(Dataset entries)
----

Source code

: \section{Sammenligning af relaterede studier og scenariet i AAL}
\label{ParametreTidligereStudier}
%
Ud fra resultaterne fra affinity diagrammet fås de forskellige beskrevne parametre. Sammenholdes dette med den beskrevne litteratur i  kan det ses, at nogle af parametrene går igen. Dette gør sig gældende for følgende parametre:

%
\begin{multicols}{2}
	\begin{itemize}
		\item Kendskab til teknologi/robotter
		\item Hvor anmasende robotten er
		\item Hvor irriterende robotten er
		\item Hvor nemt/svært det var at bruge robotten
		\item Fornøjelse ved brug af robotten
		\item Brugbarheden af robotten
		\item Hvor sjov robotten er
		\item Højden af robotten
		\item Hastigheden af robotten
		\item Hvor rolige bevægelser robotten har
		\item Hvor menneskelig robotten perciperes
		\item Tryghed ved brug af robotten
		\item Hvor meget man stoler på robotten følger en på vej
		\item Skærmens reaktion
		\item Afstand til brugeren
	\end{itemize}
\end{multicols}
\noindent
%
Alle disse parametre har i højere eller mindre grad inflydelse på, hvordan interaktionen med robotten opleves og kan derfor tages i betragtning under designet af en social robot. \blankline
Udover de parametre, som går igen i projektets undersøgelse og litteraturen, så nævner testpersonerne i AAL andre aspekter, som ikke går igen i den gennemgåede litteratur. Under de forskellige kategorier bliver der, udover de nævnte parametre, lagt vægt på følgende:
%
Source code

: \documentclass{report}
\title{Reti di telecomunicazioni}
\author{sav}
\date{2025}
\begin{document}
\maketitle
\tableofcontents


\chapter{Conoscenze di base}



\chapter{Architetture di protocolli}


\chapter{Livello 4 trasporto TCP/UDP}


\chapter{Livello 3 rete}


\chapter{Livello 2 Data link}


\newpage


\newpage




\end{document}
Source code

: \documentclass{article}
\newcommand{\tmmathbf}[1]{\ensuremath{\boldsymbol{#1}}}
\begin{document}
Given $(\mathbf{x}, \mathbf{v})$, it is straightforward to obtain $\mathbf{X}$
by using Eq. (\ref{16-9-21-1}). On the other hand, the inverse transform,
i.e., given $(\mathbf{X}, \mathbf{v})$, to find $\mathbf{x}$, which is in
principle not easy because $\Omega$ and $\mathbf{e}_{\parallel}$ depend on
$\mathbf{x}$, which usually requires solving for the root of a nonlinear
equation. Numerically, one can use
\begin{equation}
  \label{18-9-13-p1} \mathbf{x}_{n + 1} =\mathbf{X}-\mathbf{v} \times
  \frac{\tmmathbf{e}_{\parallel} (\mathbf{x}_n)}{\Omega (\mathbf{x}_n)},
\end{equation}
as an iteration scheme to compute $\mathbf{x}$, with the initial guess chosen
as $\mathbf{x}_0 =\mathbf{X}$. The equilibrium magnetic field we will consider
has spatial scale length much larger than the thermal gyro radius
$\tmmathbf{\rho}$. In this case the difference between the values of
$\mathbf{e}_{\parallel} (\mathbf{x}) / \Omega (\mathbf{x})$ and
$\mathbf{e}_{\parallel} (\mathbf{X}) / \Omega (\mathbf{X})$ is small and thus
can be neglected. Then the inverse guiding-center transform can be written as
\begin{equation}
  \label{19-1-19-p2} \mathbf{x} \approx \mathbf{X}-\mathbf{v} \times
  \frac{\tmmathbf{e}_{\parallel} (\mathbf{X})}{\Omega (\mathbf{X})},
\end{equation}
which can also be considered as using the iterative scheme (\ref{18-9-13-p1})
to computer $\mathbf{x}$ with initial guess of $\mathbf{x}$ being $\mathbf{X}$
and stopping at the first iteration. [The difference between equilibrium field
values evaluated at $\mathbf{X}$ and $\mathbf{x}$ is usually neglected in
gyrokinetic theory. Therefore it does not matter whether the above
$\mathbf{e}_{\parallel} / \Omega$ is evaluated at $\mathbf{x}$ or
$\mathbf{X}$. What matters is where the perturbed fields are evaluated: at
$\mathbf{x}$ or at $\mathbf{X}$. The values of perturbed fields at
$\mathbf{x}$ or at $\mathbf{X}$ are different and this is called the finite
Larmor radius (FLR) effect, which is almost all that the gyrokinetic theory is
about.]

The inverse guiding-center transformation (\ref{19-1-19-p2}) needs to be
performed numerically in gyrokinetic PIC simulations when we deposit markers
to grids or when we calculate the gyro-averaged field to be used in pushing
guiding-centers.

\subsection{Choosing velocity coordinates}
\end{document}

----

Pull every line containing "parallel" out of the data above.

principle not easy because $\Omega$ and $\mathbf{e}_{\parallel}$ depend on
  \frac{\tmmathbf{e}_{\parallel} (\mathbf{x}_n)}{\Omega (\mathbf{x}_n)},
$\mathbf{e}_{\parallel} (\mathbf{x}) / \Omega (\mathbf{x})$ and
$\mathbf{e}_{\parallel} (\mathbf{X}) / \Omega (\mathbf{X})$ is small and thus
  \frac{\tmmathbf{e}_{\parallel} (\mathbf{X})}{\Omega (\mathbf{X})},
$\mathbf{e}_{\parallel} / \Omega$ is evaluated at $\mathbf{x}$ or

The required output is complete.